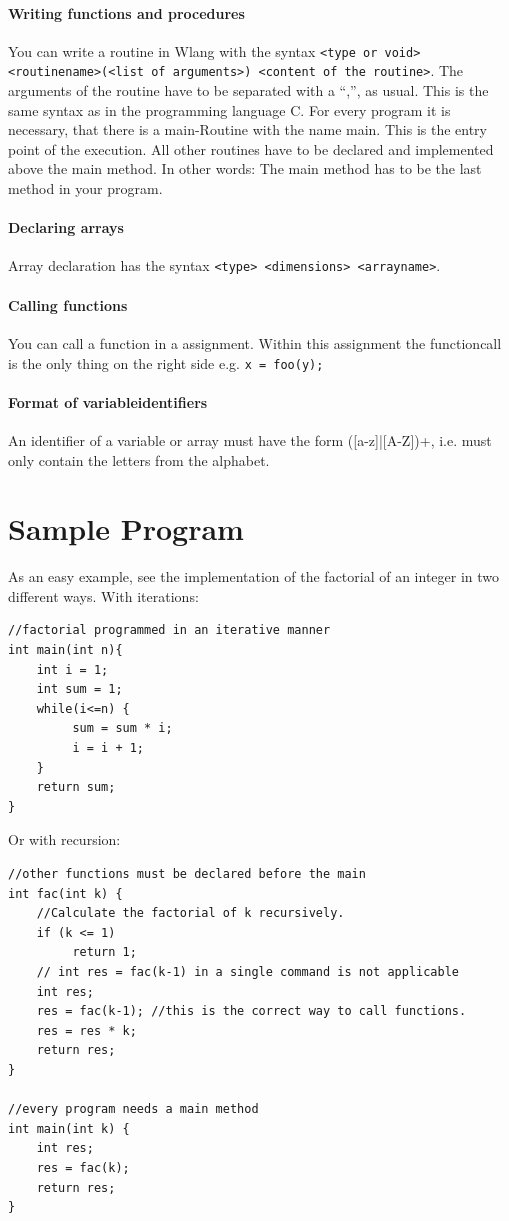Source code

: \documentclass[parskip=full]{memoir}
\begin{document}
\paragraph{Writing functions and procedures}
You can write a routine in Wlang with the syntax \texttt{<type or void> <routinename>(<list of arguments>) <content of the routine>}.
The arguments of the routine have to be separated with a \enquote{,}, as usual. This is the same syntax as in the programming language C. For every program it is necessary, that there is a main-Routine with the name main. This is the entry point of the execution. All other routines have to be declared and implemented above the main method. In other words: The main method has to be the last method in your program.
\paragraph{Declaring arrays}
Array declaration has the syntax \texttt{<type> <dimensions> <arrayname>}. 
\paragraph{Calling functions}
You can call a function in a assignment. Within this assignment the functioncall is the only thing on the right side e.g. \texttt{x = foo(y);}
\paragraph{Format of variableidentifiers}
An identifier of a variable or array must have the form ([a-z]|[A-Z])+, i.e. must only contain the letters from the alphabet.
\section{Sample Program}
As an easy example, see the implementation of the factorial of an integer in two different ways.
With iterations:
\begin{verbatim}
//factorial programmed in an iterative manner
int main(int n){
    int i = 1;
    int sum = 1;
    while(i<=n) {
         sum = sum * i;
         i = i + 1;
    }
    return sum;
}
\end{verbatim}

Or with recursion:

\begin{verbatim}
//other functions must be declared before the main
int fac(int k) {
    //Calculate the factorial of k recursively.
    if (k <= 1)
         return 1;
    // int res = fac(k-1) in a single command is not applicable
    int res;
    res = fac(k-1); //this is the correct way to call functions.
    res = res * k;
    return res;
}

//every program needs a main method
int main(int k) {
    int res;
    res = fac(k);
    return res;
}
\end{verbatim}
\end{document}
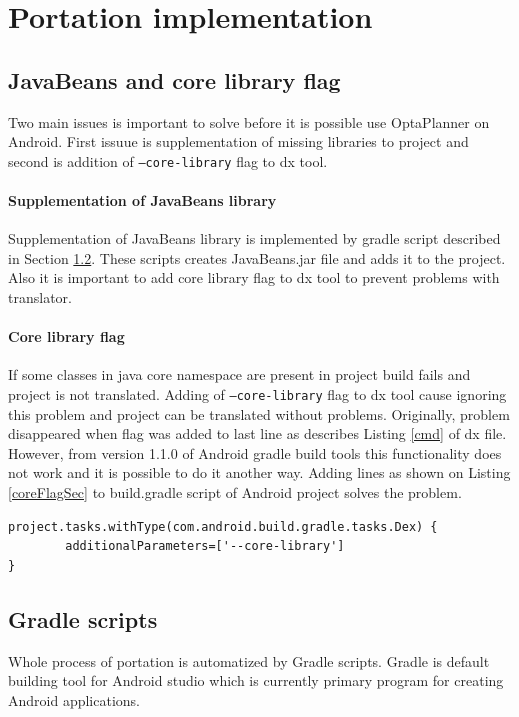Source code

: \section{Portation implementation}

\subsection{JavaBeans and core library flag}\label{coreLib}
Two main issues is important to solve before it is possible use OptaPlanner on Android. First issuue is supplementation of
missing libraries to project and second is addition of \texttt{--core-library} flag to dx tool.

\paragraph{Supplementation of JavaBeans library}
Supplementation of JavaBeans library is implemented by gradle script described in Section \ref{gradleScripts}. These scripts
creates JavaBeans.jar file and adds it to the project. Also it is important to add core library flag to dx tool to prevent
problems with translator.

\paragraph{Core library flag}
If some classes in java core namespace are present in project build fails and project is not translated. Adding of
\texttt{--core-library} flag to dx tool cause ignoring this problem and project can be translated without problems.
Originally, problem disappeared when flag was added to last line as describes Listing \ref{cmd} of dx file. However, from
version 1.1.0 of Android gradle build tools this functionality does not work and it is possible to do it another way.
Adding lines as shown on Listing \ref{coreFlagSec} to build.gradle script of Android project solves the problem.
\\
\begin{lstlisting}[captionpos={b},caption={Addition of core library flag in build.gradle script},frame={lines},label={coreFlagSec},basicstyle=\footnotesize]
project.tasks.withType(com.android.build.gradle.tasks.Dex) {
        additionalParameters=['--core-library']
}
\end{lstlisting}

\subsection{Gradle scripts}\label{gradleScripts}
Whole process of portation is automatized by Gradle scripts. Gradle is default building tool for Android studio which is
currently primary program for creating Android applications.


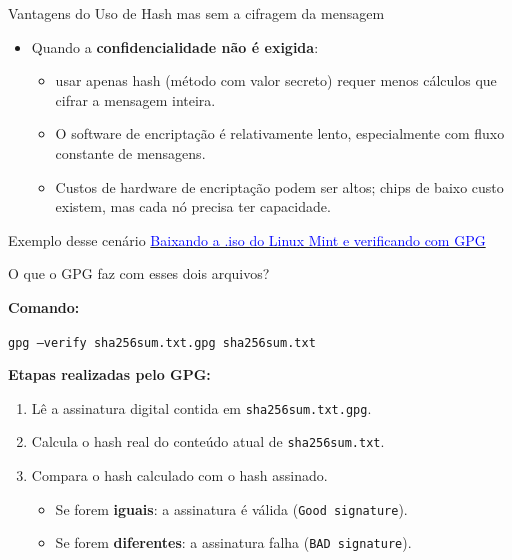 \begin{frame}{Vantagens do Uso de Hash mas sem a cifragem da mensagem}
    \begin{itemize}
        \item Quando a \textbf{confidencialidade não é exigida}:
        \begin{itemize}
            \item usar apenas hash (método com valor secreto) requer menos cálculos que cifrar a mensagem inteira.
            \item O software de encriptação é relativamente lento, especialmente com fluxo constante de mensagens.
            \item Custos de hardware de encriptação podem ser altos; chips de baixo custo existem, mas cada nó precisa ter capacidade.
        \end{itemize} 
    \end{itemize}

    \begin{block}{Exemplo desse cenário}
        \href{https://www.linuxmint.com/edition.php?id=322}{\textcolor{blue}{Baixando a .iso do Linux Mint e verificando com GPG}}
        
    \end{block}
\end{frame}

\begin{frame}{O que o GPG faz com esses dois arquivos?}

\textbf{Comando:}
\begin{block}{}
\texttt{gpg --verify sha256sum.txt.gpg sha256sum.txt}
\end{block}

\textbf{Etapas realizadas pelo GPG:}
\begin{enumerate}
    \item Lê a assinatura digital contida em \texttt{sha256sum.txt.gpg}.
    \item Calcula o hash real do conteúdo atual de \texttt{sha256sum.txt}.
    \item Compara o hash calculado com o hash assinado.
    \begin{itemize}
        \item Se forem \textbf{iguais}: a assinatura é válida (\texttt{Good signature}).
        \item Se forem \textbf{diferentes}: a assinatura falha (\texttt{BAD signature}).
    \end{itemize}
\end{enumerate}

\end{frame}


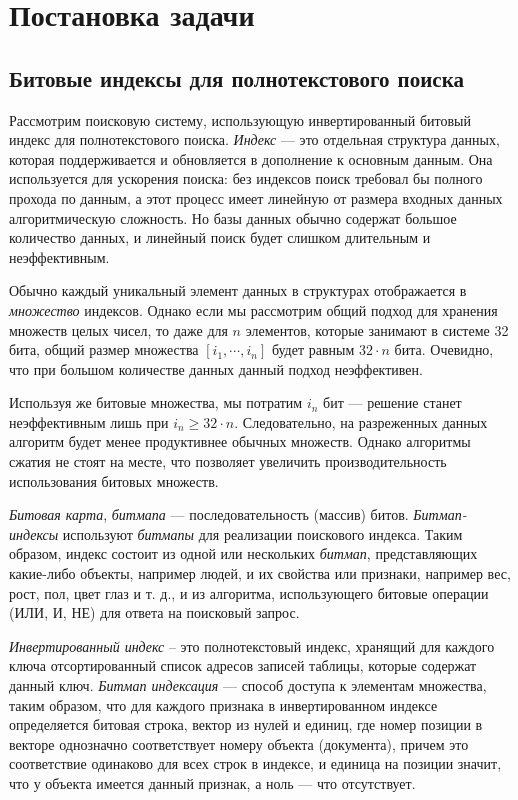 \newpage
\section{Постановка задачи}

\subsection{Битовые индексы для полнотекстового поиска}

Рассмотрим поисковую систему, использующую инвертированный битовый индекс
для полнотекстового поиска. \textit{Индекс} — это отдельная структура данных,
которая поддерживается и обновляется в дополнение к основным данным.
Она используется для ускорения поиска: без индексов поиск требовал бы полного
прохода по данным, а этот процесс имеет линейную от размера входных данных
алгоритмическую сложность. Но базы данных обычно содержат большое количество
данных, и линейный поиск будет слишком длительным и неэффективным.

Обычно каждый уникальный элемент данных в структурах отображается в \textit{множество}
индексов. Однако если мы рассмотрим общий подход для хранения множеств целых
чисел, то даже для $n$ элементов, которые занимают в системе 32 бита, общий
размер множества $[i_1, \cdots, i_{n}]$ будет равным $32 \cdot n$ бита.
Очевидно, что при большом количестве данных данный подход неэффективен.

Используя же битовые множества, мы потратим $i_{n}$ бит — решение станет
неэффективным лишь при $i_{n} \ge 32 \cdot n $. Следовательно, на разреженных
данных алгоритм будет менее продуктивнее обычных множеств. Однако алгоритмы
сжатия не стоят на месте, что позволяет увеличить производительность использования
битовых множеств.

\textit{Битовая карта}, \textit{битмапа} — последовательность (массив) битов.
\textit{Битмап-индексы} используют \textit{битмапы} для реализации поискового
индекса. Таким образом, индекс состоит из одной или нескольких \textit{битмап},
представляющих какие-либо объекты, например людей, и их свойства
или признаки, например вес, рост, пол, цвет глаз и т. д., и из алгоритма,
использующего битовые операции (ИЛИ, И, НЕ) для ответа на поисковый запрос.

\textit{Инвертированный индекс} – это полнотекстовый индекс, хранящий для каждого
ключа отсортированный список адресов записей таблицы, которые содержат данный ключ.
\textit{Битмап индексация} — способ доступа к элементам множества, таким образом,
что для каждого признака в инвертированном индексе определяется битовая
строка, вектор из нулей и единиц, где номер позиции в векторе однозначно
соответствует номеру объекта (документа), причем это соответствие одинаково для
всех строк в индексе, и единица на позиции значит, что у объекта имеется данный 
признак, а ноль — что отсутствует.

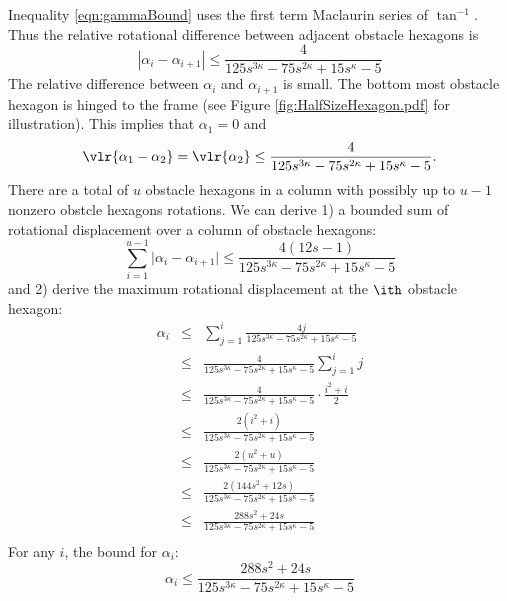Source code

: Inequality \ref{eqn:gammaBound} uses the first term Maclaurin series of $\tan^{-1}$.
Thus the relative rotational difference between adjacent obstacle hexagons is
\begin{equation}\label{eqn:angularBound}
\left\vert \alpha_i - \alpha_{i+1} \right\vert \leq \frac{4}{125 s^{3\kappa}-75 s^{2\kappa}+15 s^\kappa-5}
\end{equation}
The relative difference between $\alpha_i$ and $\alpha_{i+1}$ is small.
The bottom most obstacle hexagon is hinged to the frame (see Figure \ref{fig:HalfSizeHexagon.pdf} for illustration). 
This implies that $\alpha_1 = 0$ and
$$\vlr{\alpha_1 - \alpha_2}=\vlr{\alpha_2}\leq \frac{4}{125 s^{3\kappa}-75 s^{2\kappa}+15 s^\kappa-5}.$$
There are a total of $u$ obstacle hexagons in a column with possibly up to $u-1$ nonzero obstcle hexagons rotations.
We can derive 1) a bounded sum of rotational displacement over a column of obstacle hexagons:
\begin{equation}\label{eqn:angularSumBound}
\sum_{i=1}^{u-1} \vert \alpha_i - \alpha_{i+1} \vert \leq \frac{4(12s-1)}{125 s^{3\kappa}-75 s^{2\kappa}+15 s^\kappa-5}
\end{equation}
and 2) derive the maximum rotational displacement at the $\ith$ obstacle hexagon:
\begin{eqnarray*}
\alpha_i &\leq& \sum_{j=1}^i \frac{4j}{125 s^{3\kappa}-75 s^{2\kappa}+15 s^\kappa-5}\\
&\leq&\frac{4}{125 s^{3\kappa}-75 s^{2\kappa}+15 s^\kappa-5}\sum_{j=1}^i j\\
&\leq&\frac{4}{125 s^{3\kappa}-75 s^{2\kappa}+15 s^\kappa-5} \cdot \frac{i^2+i}{2}\\
&\leq&\frac{2(i^2+i)}{125 s^{3\kappa}-75 s^{2\kappa}+15 s^\kappa-5}\\
&\leq&\frac{2(u^2+u)}{125 s^{3\kappa}-75 s^{2\kappa}+15 s^\kappa-5}\\
&\leq&\frac{2(144s^2+12s)}{125 s^{3\kappa}-75 s^{2\kappa}+15 s^\kappa-5}\\
&\leq&\frac{288s^2+24s}{125 s^{3\kappa}-75 s^{2\kappa}+15 s^\kappa-5}\\
\end{eqnarray*}
For any $i$, the bound for $\alpha_i$:
\begin{equation}\label{eqn:angularMaxBound}
\alpha_i \leq \frac{288s^2+24s}{125 s^{3\kappa}-75 s^{2\kappa}+15 s^\kappa-5}
\end{equation}
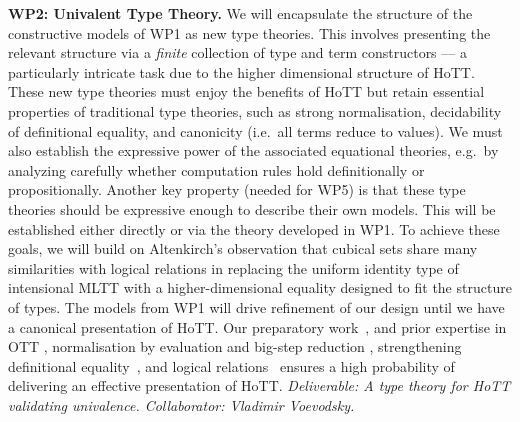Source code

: \documentclass[a4paper,11pt]{article}
\begin{document}

{\bf WP2: Univalent Type Theory.} We will encapsulate
the structure of the constructive models of WP1 as new type
theories. This involves presenting the relevant structure via 
a {\em finite} collection of type and term constructors --- a 
particularly intricate task due to the  higher dimensional
structure of HoTT. These new type theories must enjoy the benefits of
HoTT but retain essential properties of traditional type theories, such as strong normalisation, decidability of
definitional equality, and canonicity ({i.e.}~all terms reduce to
values). We must also establish the expressive
power of the associated equational theories, {e.g.}~by analyzing
carefully whether computation rules hold definitionally or
propositionally. Another key property (needed for WP5) 
is that these type theories should be expressive enough to describe their own models. This will be established either 
directly or via the theory developed in WP1.
To achieve these goals, 
we will build on Altenkirch's observation \cite{txa-ihp14} that cubical sets share
many similarities with logical relations in replacing the uniform
identity type of intensional MLTT with a higher-dimensional equality
designed to fit the structure of types. The models from WP1 will drive
refinement of our design until we have a canonical presentation of
HoTT. Our preparatory work~\cite{txa-ihp14}, and prior expertise in OTT
\cite{alti:ott-conf}, normalisation by evaluation and big-step
reduction \cite{alti:lics96}, %
strengthening definitional
equality~\cite{Allais:2013:NEN:2502409.2502411}, and logical
relations~\cite{neil2014relParamDep} ensures a high probability of
delivering an effective presentation of HoTT.  {\em Deliverable: A
  type theory for HoTT validating univalence.
Collaborator: Vladimir Voevodsky.
}
\end{document}
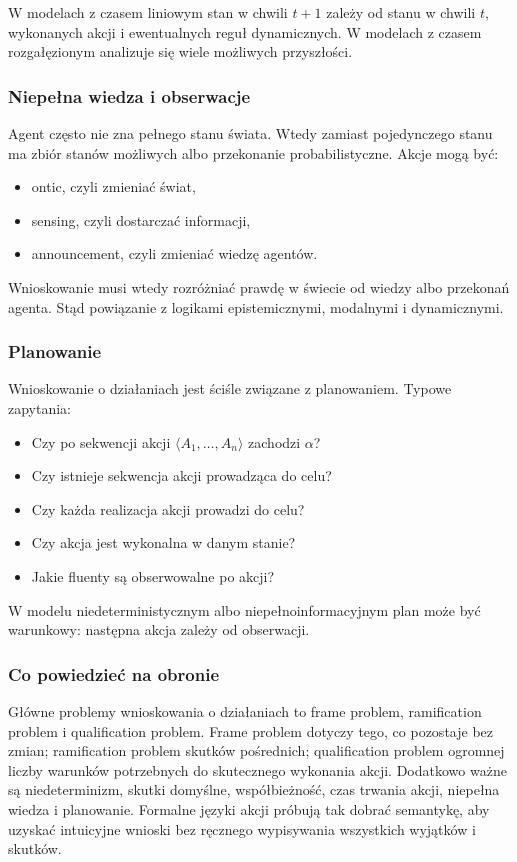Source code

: W modelach z czasem liniowym stan w chwili $t+1$ zależy od stanu w chwili $t$, wykonanych akcji i ewentualnych reguł dynamicznych. W modelach z czasem rozgałęzionym analizuje się wiele możliwych przyszłości.

\subsubsection{Niepełna wiedza i obserwacje}

Agent często nie zna pełnego stanu świata. Wtedy zamiast pojedynczego stanu ma zbiór stanów możliwych albo przekonanie probabilistyczne. Akcje mogą być:
\begin{itemize}
  \item ontic, czyli zmieniać świat,
  \item sensing, czyli dostarczać informacji,
  \item announcement, czyli zmieniać wiedzę agentów.
\end{itemize}

Wnioskowanie musi wtedy rozróżniać prawdę w świecie od wiedzy albo przekonań agenta. Stąd powiązanie z logikami epistemicznymi, modalnymi i dynamicznymi.

\subsubsection{Planowanie}

Wnioskowanie o działaniach jest ściśle związane z planowaniem. Typowe zapytania:
\begin{itemize}
  \item Czy po sekwencji akcji $\langle A_1,\dots,A_n\rangle$ zachodzi $\alpha$?
  \item Czy istnieje sekwencja akcji prowadząca do celu?
  \item Czy każda realizacja akcji prowadzi do celu?
  \item Czy akcja jest wykonalna w danym stanie?
  \item Jakie fluenty są obserwowalne po akcji?
\end{itemize}

W modelu niedeterministycznym albo niepełnoinformacyjnym plan może być warunkowy: następna akcja zależy od obserwacji.

\subsubsection{Co powiedzieć na obronie}

Główne problemy wnioskowania o działaniach to frame problem, ramification problem i qualification problem. Frame problem dotyczy tego, co pozostaje bez zmian; ramification problem skutków pośrednich; qualification problem ogromnej liczby warunków potrzebnych do skutecznego wykonania akcji. Dodatkowo ważne są niedeterminizm, skutki domyślne, współbieżność, czas trwania akcji, niepełna wiedza i planowanie. Formalne języki akcji próbują tak dobrać semantykę, aby uzyskać intuicyjne wnioski bez ręcznego wypisywania wszystkich wyjątków i skutków.
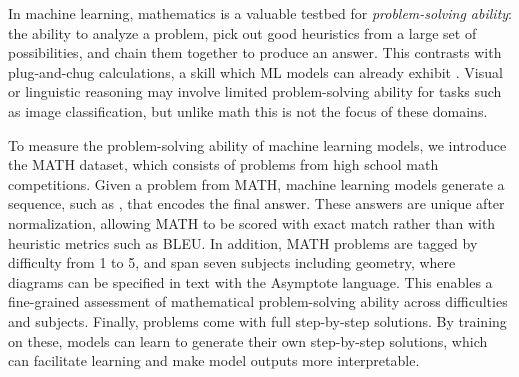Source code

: \documentclass{article}
\begin{document}
In machine learning, mathematics 
is a valuable testbed 
for \emph{problem-solving ability}: the ability to analyze a problem, pick out good heuristics from a large set of possibilities, and chain them together to produce an answer. This contrasts with 
plug-and-chug calculations, 
a skill which ML models can already exhibit \citep{Henighan2020ScalingLF}. Visual or linguistic reasoning may involve limited problem-solving ability for tasks such as image classification, but unlike math this is not the focus of these domains.



To measure the problem-solving 
ability of machine learning models, we introduce the MATH 
dataset, which consists of 
 problems from high school math competitions. 
Given a problem from MATH, machine learning models generate a sequence, such as \verb==, that encodes the final answer. These 
answers are unique after normalization, allowing MATH to be scored with exact match rather than with heuristic metrics such as BLEU. In addition, MATH problems are tagged by difficulty from 1 to 5, and span seven subjects including geometry, where diagrams can be specified in text with the Asymptote language.
This enables a fine-grained assessment of mathematical problem-solving ability across difficulties and subjects.
Finally, problems come with full step-by-step solutions. 
By training on these, models can learn to generate their own step-by-step solutions, which can facilitate learning and make model outputs more interpretable.
\end{document}
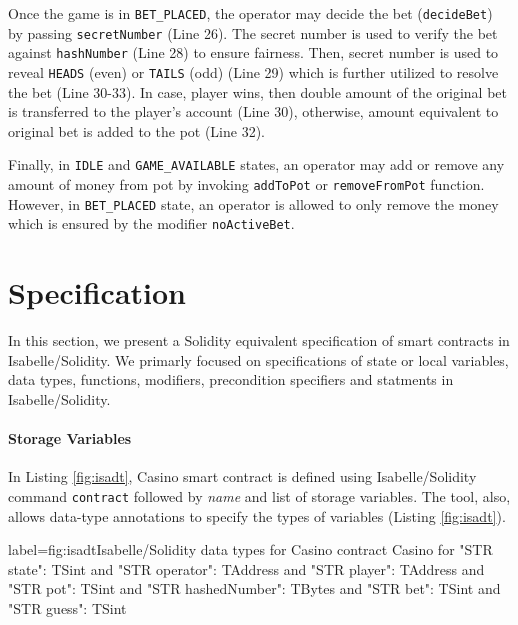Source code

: \documentclass[a4paper,UKenglish,cleveref, autoref, thm-restate]{oasics-v2021}
\begin{document}
%
Once the game is in \texttt{BET\_PLACED}, the operator may decide the bet (\texttt{decideBet}) by passing \texttt{secretNumber} (Line 26). The secret number is used to verify the bet against \texttt{hashNumber} (Line 28) to ensure fairness. 
%
Then, secret number is used to reveal \texttt{HEADS} (even) or \texttt{TAILS} (odd) (Line 29) which is further utilized to resolve the bet (Line 30-33).
%
In case, player wins,  then double amount of the original bet is transferred to the player's account (Line 30), otherwise, amount equivalent to original bet is added to the pot (Line 32). 
%

%
Finally, in \texttt{IDLE} and \texttt{GAME\_AVAILABLE} states, an operator may add or remove any amount of money from pot  by invoking \texttt{addToPot} or \texttt{removeFromPot} function.
However, in \texttt{BET\_PLACED} state, an operator is allowed to only remove the money which is ensured by the modifier \texttt{noActiveBet}.
%
%
\section{Specification}
In this section, we present a Solidity equivalent specification of smart contracts in Isabelle/Solidity. 
%
We primarly focused on specifications of state or local variables, data types, functions, modifiers, precondition specifiers and statments in Isabelle/Solidity.
\paragraph*{Storage Variables}
%
%
In Listing \ref{fig:isadt}, Casino smart contract is defined using Isabelle/Solidity command \texttt{\color{isacom}contract} followed by \emph{name} and list of storage variables.
%
The tool, also,  allows data-type annotations to specify the types of variables (Listing \ref{fig:isadt}).
\begin{isabelle}{label={fig:isadt}}{Isabelle/Solidity data types for Casino}
contract Casino
  	for "STR state": TSint
  	and "STR operator": TAddress
 	and "STR player": TAddress
  	and "STR pot": TSint
  	and "STR hashedNumber": TBytes
  	and "STR bet": TSint
  	and "STR guess": TSint
\end{isabelle}
%
%	
%
\end{document}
....
Reproduce exactly the lines above from the line with "чисел, то даже" to the line with "Очевидно, что при", including both, and add nothing.

чисел, то даже для $n$ элементов, которые занимают в системе 32 бита, общий
размер множества $[i_1, \cdots, i_{n}]$ будет равным $32 \cdot n$ бита.
Очевидно, что при большом количестве данных данный подход неэффективен.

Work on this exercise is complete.